DETROIT — Big U.S. recalls by General Motors and Toyota have put the auto industry on a record pace as companies try to avoid bad publicity and punishment from an increasingly aggressive government.
On Wednesday, Toyota announced it was recalling nearly 1.8 million vehicles in the U.S. to fix a spate of problems, including air bags that might not inflate. It’s part of a worldwide recall of 6.4 million cars and trucks.
So far this year, automakers have recalled about 9 million vehicles in the U.S. If that pace continues, the nation would break the record of 30.8 million recalled vehicles set in 2004.
Most of the recalls are from Toyota and General Motors, which are under government scrutiny and facing bad publicity and allegations that they concealed safety issues.

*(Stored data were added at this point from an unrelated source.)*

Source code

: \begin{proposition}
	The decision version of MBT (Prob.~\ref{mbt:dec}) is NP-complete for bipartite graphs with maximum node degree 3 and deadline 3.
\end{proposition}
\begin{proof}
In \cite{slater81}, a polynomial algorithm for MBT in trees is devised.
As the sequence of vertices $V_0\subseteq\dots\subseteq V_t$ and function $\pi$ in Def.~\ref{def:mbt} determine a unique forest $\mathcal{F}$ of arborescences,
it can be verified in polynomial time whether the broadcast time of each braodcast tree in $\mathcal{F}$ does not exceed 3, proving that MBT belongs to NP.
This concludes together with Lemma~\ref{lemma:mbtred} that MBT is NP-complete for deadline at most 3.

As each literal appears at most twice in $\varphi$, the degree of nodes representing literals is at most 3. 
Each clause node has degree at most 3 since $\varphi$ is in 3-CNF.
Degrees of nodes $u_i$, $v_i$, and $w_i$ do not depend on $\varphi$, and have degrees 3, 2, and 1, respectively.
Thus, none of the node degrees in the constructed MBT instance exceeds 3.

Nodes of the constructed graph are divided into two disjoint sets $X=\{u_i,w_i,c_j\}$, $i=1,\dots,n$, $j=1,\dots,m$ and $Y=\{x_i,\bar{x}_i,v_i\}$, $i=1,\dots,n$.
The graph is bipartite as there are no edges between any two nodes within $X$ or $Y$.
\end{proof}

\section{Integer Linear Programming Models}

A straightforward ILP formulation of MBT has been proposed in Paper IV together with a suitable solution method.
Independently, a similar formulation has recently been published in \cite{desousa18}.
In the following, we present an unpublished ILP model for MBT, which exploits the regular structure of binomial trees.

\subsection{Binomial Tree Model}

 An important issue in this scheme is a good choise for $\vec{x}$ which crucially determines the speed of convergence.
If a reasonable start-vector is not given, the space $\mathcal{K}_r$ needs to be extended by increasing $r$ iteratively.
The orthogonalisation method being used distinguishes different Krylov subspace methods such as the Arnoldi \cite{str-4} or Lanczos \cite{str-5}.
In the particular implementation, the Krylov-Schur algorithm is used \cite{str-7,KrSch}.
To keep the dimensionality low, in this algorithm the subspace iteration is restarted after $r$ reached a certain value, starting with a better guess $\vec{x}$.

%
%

Toyota’s latest recalls were announced before the company even developed specific repairs. They come two weeks after the Justice Department skewered the Japanese automaker for covering up problems that caused unintended acceleration in some cars starting in 2009. Toyota agreed to pay $1.2 billion to settle that case, but federal prosecutors can resurrect a wire fraud charge if the company fails to comply with the terms of the settlement.
Toyota’s actions come as rival GM recalls 2.6 million small cars for defective ignition switches the company links to at least 13 deaths. Of those, 2.2 million are in the U.S. As that crisis unfolded, GM announced recalls of another 3.4 million U.S. vehicles.
GM is facing a Justice Department investigation, and last week its new CEO was grilled by Congress over its handling of the ignition recalls. It also faces possible fines of $7,000 per day.